Understanding the consequences of education inequality on cardiovascular disease: mendelian randomisation study.
Carter AR., Gill D., Davies NM., Taylor AE., Tillmann T., Vaucher J., Wootton RE., Munafò MR., Hemani G., Malik R., Seshadri S., Woo D., Burgess S., Davey Smith G., Holmes MV., Tzoulaki I., Howe LD., Dehghan A.
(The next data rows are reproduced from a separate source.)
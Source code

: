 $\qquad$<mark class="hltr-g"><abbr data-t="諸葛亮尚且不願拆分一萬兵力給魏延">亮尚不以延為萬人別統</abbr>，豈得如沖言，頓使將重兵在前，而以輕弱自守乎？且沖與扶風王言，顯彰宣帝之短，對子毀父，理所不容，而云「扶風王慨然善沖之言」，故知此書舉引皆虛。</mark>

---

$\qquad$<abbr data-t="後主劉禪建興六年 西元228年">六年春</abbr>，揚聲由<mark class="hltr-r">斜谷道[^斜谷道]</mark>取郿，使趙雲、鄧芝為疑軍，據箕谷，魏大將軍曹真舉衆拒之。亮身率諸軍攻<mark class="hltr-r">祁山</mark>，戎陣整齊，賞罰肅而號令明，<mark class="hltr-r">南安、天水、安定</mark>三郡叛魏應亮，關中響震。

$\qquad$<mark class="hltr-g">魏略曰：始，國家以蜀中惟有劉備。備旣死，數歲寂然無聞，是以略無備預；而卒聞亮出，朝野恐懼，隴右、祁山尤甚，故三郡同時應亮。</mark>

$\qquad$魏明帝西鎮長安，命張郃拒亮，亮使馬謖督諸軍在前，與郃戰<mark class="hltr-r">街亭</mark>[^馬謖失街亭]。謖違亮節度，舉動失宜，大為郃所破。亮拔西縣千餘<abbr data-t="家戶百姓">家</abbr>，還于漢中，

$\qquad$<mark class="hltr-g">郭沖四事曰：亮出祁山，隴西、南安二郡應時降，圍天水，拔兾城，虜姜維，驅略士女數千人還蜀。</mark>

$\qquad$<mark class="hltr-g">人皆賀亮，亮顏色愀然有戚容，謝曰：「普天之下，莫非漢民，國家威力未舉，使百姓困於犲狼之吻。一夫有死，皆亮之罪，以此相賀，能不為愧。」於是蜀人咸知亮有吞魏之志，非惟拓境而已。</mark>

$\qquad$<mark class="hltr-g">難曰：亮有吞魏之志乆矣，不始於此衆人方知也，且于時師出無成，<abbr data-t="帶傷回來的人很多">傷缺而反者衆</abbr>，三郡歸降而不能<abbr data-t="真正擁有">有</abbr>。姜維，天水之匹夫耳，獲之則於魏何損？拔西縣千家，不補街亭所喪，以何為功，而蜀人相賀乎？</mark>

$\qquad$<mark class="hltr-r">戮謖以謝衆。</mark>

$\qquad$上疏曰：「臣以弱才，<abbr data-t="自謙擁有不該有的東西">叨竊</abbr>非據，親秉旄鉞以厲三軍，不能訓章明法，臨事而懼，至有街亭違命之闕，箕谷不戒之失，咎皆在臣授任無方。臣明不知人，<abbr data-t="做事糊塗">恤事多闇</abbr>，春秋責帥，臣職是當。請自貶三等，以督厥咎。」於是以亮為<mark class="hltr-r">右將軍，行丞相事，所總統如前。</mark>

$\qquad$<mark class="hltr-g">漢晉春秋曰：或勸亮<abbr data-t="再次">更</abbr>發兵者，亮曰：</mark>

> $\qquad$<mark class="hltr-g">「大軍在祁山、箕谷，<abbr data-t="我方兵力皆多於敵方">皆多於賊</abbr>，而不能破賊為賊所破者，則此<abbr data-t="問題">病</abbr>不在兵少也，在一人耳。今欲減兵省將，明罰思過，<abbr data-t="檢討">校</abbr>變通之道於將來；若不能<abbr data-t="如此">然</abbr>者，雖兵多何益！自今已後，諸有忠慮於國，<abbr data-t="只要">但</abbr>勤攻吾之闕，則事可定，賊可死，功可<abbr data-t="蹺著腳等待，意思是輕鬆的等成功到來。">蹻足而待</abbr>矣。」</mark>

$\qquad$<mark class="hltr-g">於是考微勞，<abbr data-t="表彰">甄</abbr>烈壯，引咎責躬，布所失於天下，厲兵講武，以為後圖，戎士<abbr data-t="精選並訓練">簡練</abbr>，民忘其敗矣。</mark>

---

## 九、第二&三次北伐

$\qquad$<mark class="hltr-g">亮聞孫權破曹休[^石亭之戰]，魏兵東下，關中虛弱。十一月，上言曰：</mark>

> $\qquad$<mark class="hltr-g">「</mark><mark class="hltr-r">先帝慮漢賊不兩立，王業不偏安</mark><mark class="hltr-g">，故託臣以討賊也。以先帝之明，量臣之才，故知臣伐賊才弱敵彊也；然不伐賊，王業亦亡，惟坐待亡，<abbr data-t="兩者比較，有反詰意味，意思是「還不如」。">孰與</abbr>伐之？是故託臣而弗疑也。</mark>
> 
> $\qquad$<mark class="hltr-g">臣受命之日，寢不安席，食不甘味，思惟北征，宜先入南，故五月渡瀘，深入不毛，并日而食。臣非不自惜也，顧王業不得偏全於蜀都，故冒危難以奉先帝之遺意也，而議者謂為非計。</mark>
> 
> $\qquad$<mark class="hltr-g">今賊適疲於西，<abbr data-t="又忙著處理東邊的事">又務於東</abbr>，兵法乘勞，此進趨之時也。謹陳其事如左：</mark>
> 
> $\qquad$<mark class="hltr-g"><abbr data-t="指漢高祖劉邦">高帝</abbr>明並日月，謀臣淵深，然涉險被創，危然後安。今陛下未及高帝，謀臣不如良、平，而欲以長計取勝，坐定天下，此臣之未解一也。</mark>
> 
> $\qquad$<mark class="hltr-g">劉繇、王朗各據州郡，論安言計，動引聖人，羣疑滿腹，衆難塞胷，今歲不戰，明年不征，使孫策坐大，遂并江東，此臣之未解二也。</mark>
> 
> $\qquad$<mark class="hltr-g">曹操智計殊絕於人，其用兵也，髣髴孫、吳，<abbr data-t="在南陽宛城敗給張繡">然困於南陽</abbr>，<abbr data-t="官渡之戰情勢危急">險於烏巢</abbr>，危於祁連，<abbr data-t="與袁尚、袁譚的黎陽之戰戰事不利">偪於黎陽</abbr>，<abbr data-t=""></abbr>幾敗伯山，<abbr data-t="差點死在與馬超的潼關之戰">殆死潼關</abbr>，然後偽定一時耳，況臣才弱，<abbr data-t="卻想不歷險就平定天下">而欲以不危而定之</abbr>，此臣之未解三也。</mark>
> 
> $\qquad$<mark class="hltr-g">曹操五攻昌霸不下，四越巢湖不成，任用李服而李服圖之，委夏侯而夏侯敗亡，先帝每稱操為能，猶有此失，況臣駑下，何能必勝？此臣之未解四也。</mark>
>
OBJECTIVES: To investigate the role of body mass index (BMI), systolic blood pressure, and smoking behaviour in explaining the effect of education on the risk of cardiovascular disease outcomes. DESIGN: Mendelian randomisation study. SETTING: UK Biobank and international genome-wide association study data. PARTICIPANTS: Predominantly participants of European ancestry. EXPOSURE: Educational attainment, BMI, systolic blood pressure, and smoking behaviour in observational analysis, and randomly allocated genetic variants to instrument these traits in mendelian randomisation. MAIN OUTCOMES MEASURE: The risk of coronary heart disease, stroke, myocardial infarction, and cardiovascular disease (all subtypes; all measured in odds ratio), and the degree to which this is mediated through BMI, systolic blood pressure, and smoking behaviour respectively. RESULTS: Each additional standard deviation of education (3.6 years) was associated with a 13% lower risk of coronary heart disease (odds ratio 0.86, 95% confidence interval 0.84 to 0.89) in observational analysis and a 37% lower risk (0.63, 0.60 to 0.67) in mendelian randomisation analysis. As a proportion of the total risk reduction, BMI was estimated to mediate 15% (95% confidence interval 13% to 17%) and 18% (14% to 23%) in the observational and mendelian randomisation estimates, respectively. Corresponding estimates were 11% (9% to 13%) and 21% (15% to 27%) for systolic blood pressure and 19% (15% to 22%) and 34% (17% to 50%) for smoking behaviour. All three risk factors combined were estimated to mediate 42% (36% to 48%) and 36% (5% to 68%) of the effect of education on coronary heart disease in observational and mendelian randomisation analyses, respectively. Similar results were obtained when investigating the risk of stroke, myocardial infarction, and cardiovascular disease. CONCLUSIONS: BMI, systolic blood pressure, and smoking behaviour mediate a substantial proportion of the protective effect of education on the risk of cardiovascular outcomes and intervening on these would lead to reductions in cases of cardiovascular disease attributable to lower levels of education. However, more than half of the protective effect of education remains unexplained and requires further investigation.